Zweifel also highlighted reforms encouraging listed companies to improve shareholder returns and dividend payouts, saying such measures bear similarities to shareholder-value enhancement programs introduced earlier in Japan and South Korea.
These changes, he said, help address the issue that, for years, Chinese shares delivered relatively modest returns despite solid economic and earnings growth, largely due to limited dividends and fewer buybacks that led to equity return dilutions.
After registering robust gains in January, the A-share market tumbled on Monday, with benchmark indexes falling more than 2 percent, dragged down by sharp losses in precious metals and energy sectors amid a global commodities rout and risk-off sentiment.
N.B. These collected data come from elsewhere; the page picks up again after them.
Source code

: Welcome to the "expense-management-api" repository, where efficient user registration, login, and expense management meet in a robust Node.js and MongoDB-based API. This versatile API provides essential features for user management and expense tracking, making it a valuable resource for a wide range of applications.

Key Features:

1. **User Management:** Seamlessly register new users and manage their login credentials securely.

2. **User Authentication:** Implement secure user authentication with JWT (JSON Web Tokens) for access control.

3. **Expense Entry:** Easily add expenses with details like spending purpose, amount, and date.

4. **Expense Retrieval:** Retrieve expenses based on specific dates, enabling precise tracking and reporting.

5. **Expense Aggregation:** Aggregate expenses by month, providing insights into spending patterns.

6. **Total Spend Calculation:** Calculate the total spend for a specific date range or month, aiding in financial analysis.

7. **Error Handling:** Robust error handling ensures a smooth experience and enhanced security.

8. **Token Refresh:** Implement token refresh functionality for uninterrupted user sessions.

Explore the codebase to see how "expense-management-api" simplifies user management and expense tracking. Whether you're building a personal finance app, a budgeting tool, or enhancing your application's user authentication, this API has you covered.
Despite the short-term volatility, Zweifel said Pictet continues to hold gold as a key diversifier amid the intensified geopolitical uncertainties that have weakened trust in the US dollar as a reliable reserve currency, though gold's value is notably expensive relative to normal fundamentals.
"As long as there is no credible alternative, I think that a lot of the diversification (away from the dollar) will actually go to gold," he said.
Goldman Sachs chief China equity strategist Kinger Lau said it is likely that China's stock market will continue a "slow bull" run, with gains in 2026 shifting from valuation expansion to earnings-driven growth.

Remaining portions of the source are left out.